Jennifer Yee can see the forest for the trees. This pastry chef has managed large-scale production of all things pastry, but still pays microscopic attention to the details. No doubt her Fine Arts degree in Interior Architecture from San Jose State University allows Yee to appreciate the scale of any successful design. And the Patisserie Diploma from London’s Le Cordon Bleu that Yee earned with honors allows her to apply that sensibility to dessert, a forum where the large and small scale flavors, textures, and portion sizes are counterpoised in a constant game of balance and boundary-pushing.
Yee’s professional experience is divided between England and the Unites States. She earned her pastry degree under the auspices of the Queen, but had her first professional experience in a San Francisco kitchen. Her career path took her back to England, to Gordon Ramsay at The Connaught in London, where she was appointed to garnishing daily afternoon tea—a lesson in the delicacy and ceremoniousness of dessert if ever there was one. 2004 saw her as pastry supervisor at Yauatcha, working directly under Stephanie Sucheta and co-managing a team of 10 in the production and finishing over 400 items for the patisserie showcase.

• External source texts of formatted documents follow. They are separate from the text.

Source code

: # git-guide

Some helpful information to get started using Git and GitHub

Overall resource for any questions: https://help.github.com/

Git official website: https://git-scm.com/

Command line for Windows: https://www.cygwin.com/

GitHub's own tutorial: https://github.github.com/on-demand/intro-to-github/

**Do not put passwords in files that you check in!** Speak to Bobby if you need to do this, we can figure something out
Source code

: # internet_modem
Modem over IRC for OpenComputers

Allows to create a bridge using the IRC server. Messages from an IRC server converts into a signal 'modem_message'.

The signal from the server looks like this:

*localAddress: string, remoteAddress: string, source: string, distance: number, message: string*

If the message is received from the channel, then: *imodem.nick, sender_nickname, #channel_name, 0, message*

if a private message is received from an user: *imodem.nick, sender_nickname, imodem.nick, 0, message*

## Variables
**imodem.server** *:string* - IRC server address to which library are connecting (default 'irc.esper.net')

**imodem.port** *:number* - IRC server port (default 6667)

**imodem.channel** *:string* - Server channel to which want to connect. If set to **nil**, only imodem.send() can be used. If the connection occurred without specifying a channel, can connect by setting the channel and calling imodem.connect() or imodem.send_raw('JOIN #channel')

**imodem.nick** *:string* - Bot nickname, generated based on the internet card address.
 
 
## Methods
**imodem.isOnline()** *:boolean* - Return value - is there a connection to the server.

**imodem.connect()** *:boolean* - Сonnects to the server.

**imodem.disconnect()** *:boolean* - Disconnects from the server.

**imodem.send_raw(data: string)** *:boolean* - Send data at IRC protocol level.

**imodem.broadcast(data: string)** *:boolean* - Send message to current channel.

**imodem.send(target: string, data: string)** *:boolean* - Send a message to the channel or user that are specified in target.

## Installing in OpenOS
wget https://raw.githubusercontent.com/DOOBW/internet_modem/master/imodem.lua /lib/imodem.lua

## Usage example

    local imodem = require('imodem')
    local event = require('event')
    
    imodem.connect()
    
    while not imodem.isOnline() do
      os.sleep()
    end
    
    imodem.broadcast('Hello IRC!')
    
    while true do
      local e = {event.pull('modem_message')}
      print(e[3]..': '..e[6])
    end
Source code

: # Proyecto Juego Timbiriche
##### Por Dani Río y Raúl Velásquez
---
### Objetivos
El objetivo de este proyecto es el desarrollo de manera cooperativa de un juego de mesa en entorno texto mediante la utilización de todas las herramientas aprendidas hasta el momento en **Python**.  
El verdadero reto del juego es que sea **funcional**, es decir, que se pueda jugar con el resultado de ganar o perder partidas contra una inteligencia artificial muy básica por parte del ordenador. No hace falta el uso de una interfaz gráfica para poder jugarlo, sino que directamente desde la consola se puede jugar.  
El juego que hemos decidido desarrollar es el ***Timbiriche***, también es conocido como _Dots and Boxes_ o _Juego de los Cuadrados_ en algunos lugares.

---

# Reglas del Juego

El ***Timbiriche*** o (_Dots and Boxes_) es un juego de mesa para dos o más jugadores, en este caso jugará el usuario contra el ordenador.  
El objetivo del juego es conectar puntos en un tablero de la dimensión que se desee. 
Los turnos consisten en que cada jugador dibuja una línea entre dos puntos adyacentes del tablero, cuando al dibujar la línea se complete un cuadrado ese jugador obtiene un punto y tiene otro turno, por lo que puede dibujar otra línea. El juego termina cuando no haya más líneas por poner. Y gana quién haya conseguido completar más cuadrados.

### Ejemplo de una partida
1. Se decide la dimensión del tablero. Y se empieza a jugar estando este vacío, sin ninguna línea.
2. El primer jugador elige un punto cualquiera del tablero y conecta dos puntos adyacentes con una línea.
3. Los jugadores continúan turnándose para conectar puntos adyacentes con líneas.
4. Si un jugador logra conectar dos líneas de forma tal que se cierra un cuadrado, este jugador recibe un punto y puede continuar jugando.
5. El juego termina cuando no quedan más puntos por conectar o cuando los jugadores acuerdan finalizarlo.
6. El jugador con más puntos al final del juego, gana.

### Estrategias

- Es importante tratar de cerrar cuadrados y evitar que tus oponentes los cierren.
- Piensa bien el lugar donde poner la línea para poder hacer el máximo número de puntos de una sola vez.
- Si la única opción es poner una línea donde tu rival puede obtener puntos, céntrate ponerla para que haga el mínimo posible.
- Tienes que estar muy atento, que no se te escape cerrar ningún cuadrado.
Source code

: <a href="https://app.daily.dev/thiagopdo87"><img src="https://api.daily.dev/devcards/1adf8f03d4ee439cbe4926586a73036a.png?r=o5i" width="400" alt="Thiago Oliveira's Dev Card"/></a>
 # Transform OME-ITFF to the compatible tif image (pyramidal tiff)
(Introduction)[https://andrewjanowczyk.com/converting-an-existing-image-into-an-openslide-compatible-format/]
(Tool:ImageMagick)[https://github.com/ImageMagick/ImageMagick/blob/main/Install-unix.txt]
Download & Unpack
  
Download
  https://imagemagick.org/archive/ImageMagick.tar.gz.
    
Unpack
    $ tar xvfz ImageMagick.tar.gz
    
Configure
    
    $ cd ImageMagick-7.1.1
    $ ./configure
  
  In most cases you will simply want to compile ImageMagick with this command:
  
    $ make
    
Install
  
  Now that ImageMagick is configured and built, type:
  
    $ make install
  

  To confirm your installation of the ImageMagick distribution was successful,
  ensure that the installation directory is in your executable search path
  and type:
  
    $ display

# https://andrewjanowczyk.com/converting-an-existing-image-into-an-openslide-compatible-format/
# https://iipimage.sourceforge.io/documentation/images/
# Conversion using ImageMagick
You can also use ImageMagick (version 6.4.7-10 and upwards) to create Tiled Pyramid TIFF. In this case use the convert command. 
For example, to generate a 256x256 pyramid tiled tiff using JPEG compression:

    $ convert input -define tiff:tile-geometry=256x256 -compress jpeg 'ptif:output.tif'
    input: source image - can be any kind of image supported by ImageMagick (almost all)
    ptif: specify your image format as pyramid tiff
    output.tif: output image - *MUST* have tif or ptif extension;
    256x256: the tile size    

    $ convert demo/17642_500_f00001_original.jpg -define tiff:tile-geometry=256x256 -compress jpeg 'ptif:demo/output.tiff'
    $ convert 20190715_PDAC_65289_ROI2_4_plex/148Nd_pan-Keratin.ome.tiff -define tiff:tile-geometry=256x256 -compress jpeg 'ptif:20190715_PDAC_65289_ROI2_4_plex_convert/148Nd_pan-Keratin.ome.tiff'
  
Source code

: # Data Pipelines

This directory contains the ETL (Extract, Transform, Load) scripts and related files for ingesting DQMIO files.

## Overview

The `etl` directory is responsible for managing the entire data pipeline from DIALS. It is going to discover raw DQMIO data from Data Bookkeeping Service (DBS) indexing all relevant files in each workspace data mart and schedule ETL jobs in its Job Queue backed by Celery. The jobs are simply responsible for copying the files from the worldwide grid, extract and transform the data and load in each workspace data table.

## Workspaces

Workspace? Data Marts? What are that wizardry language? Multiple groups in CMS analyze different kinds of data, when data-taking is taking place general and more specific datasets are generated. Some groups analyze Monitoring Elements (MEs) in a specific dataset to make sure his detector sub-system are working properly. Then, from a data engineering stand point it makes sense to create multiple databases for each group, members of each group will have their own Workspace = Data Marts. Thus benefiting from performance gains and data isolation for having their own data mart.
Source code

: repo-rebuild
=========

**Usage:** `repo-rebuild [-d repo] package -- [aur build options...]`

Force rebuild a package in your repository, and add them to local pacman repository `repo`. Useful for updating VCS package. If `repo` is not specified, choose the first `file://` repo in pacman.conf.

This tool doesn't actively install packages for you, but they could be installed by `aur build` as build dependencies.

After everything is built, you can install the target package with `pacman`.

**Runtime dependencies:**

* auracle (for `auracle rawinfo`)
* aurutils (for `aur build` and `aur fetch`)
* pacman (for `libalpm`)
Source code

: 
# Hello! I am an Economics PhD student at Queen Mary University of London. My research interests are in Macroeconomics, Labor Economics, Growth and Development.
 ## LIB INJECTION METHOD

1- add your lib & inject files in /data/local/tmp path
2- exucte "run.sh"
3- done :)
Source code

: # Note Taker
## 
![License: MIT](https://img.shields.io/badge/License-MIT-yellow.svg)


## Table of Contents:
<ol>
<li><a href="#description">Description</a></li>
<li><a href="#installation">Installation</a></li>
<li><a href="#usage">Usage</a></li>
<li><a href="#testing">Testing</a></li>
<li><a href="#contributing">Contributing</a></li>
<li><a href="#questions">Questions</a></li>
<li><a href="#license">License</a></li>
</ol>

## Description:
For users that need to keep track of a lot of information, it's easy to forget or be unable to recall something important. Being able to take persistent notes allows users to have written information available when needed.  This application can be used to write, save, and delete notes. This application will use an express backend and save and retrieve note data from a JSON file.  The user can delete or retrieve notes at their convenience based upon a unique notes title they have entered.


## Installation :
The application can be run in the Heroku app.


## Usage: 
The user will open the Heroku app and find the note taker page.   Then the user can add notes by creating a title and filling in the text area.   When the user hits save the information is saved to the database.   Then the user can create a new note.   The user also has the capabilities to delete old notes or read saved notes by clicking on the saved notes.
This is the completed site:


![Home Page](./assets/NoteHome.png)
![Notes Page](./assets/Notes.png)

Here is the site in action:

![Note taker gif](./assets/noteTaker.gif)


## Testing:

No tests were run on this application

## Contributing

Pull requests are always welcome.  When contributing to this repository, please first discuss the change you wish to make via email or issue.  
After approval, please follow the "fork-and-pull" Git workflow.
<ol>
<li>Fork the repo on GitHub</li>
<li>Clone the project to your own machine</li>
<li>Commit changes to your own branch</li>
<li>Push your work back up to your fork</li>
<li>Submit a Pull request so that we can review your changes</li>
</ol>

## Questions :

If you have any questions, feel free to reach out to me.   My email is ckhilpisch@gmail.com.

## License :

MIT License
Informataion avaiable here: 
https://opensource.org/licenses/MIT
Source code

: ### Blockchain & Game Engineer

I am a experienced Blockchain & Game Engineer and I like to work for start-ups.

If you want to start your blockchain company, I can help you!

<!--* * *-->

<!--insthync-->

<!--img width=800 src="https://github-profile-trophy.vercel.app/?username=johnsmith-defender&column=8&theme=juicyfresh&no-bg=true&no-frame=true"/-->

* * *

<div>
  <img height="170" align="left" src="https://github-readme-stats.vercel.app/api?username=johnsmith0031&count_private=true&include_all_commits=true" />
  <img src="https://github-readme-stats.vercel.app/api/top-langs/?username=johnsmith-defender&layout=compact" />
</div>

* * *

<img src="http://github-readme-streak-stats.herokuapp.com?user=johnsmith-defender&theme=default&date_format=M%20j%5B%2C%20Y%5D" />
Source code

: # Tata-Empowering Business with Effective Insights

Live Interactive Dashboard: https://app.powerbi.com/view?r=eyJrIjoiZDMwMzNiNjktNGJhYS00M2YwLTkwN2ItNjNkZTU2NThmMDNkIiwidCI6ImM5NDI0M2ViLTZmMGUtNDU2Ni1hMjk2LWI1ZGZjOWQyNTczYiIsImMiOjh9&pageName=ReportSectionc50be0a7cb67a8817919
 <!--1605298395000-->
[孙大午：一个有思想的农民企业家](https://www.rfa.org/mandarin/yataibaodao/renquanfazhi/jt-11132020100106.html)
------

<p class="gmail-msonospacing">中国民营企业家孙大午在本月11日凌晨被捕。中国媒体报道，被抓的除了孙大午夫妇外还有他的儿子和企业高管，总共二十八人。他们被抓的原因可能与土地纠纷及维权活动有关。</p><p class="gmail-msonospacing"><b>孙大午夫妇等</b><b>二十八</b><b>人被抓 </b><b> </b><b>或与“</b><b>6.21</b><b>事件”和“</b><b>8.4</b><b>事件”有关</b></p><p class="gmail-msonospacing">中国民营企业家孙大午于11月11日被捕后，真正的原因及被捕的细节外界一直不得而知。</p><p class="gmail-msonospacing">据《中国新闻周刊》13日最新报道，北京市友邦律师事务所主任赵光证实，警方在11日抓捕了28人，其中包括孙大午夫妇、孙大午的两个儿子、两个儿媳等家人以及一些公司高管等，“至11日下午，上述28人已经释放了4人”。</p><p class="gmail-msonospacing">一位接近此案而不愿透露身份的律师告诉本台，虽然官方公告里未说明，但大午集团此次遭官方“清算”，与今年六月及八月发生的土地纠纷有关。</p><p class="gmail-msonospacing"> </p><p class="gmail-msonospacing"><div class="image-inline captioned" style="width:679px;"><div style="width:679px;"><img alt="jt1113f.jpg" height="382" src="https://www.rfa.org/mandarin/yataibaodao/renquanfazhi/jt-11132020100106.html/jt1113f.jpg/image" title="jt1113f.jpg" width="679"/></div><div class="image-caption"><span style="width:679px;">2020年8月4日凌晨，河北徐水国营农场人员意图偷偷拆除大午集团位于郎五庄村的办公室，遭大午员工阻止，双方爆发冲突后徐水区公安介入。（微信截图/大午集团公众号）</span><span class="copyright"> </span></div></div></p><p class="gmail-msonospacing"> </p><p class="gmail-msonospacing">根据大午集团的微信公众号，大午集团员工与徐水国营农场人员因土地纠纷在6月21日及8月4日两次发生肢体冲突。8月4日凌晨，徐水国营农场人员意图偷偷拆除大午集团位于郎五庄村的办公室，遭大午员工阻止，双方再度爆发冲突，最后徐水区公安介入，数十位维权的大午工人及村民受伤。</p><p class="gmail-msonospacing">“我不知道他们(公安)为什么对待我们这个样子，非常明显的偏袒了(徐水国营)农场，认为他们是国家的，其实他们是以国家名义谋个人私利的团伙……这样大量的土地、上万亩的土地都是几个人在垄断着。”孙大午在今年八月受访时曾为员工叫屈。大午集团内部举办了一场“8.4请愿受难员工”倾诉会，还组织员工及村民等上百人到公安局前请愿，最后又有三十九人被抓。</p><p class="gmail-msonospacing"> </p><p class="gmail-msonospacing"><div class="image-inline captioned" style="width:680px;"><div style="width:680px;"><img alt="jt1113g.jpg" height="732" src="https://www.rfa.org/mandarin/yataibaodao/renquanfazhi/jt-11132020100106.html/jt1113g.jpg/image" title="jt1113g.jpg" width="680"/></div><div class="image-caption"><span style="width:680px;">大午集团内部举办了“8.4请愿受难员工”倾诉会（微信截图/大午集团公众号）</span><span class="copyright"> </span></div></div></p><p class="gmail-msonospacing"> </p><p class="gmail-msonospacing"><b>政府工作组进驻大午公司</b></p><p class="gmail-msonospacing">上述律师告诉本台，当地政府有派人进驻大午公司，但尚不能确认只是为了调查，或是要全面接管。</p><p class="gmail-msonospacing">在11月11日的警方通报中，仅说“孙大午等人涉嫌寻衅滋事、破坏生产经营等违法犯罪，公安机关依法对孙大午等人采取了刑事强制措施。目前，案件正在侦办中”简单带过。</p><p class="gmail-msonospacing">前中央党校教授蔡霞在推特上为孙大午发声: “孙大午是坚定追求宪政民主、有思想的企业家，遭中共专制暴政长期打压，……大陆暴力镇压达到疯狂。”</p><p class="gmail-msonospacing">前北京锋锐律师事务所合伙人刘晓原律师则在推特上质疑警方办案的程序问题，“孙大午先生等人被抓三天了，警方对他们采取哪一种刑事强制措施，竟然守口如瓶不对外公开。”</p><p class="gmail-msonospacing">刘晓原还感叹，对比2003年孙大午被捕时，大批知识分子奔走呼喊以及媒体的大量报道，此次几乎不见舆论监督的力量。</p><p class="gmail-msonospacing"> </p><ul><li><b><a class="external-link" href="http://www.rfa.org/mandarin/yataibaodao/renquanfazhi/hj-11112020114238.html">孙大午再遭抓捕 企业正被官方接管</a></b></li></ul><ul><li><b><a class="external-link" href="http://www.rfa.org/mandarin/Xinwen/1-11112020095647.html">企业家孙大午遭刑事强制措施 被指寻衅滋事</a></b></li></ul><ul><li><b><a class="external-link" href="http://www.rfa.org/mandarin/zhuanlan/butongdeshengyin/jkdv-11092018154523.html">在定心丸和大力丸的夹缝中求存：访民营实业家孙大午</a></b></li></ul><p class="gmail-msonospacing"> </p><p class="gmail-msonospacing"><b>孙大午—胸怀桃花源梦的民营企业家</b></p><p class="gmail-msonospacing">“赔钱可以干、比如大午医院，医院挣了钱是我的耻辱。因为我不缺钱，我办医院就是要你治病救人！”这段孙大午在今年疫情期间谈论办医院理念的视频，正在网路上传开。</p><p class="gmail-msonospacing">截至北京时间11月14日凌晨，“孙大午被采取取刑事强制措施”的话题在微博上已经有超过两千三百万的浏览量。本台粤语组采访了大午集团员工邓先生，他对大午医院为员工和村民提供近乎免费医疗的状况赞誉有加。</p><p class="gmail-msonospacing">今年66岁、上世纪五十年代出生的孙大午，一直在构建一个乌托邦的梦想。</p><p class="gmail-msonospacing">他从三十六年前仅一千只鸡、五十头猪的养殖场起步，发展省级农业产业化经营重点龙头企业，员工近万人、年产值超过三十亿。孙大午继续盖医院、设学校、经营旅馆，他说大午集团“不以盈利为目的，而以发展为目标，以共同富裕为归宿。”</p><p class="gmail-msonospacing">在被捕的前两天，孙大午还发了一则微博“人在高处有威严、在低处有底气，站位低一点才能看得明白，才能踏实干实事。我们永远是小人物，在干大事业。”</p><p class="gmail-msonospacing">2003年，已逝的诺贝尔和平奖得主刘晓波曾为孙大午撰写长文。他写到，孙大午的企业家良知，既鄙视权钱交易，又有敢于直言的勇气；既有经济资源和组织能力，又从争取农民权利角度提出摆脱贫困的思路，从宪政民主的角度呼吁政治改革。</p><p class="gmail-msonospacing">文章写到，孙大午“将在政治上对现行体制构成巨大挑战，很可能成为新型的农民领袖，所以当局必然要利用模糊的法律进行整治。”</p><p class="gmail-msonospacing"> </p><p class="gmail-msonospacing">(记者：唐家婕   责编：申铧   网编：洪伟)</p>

Returning to the States in 2006, Yee continued to hone her dessert and pastry repertoire under David Carmichael at Gilt, where the young chef was in charge of the restaurant’s chocolate program. Later, at Aureole, the well-traveled chef worked her years of experience into all the elements—large and small—of her own dessert menu. Like a kid in a really fancy, well-stocked candy store, at Aureole Yee played with combinations, juxtaposing opposites of texture, temperature and flavor—as in her chilled melon soup with salty dehydrated black olives, a lesson in the fine architectural balance of a great dessert. In June 2011 she took a position at The Breslin as Pastry Chef, and later joined SHO Shaun Hergatt, which she left in 2012.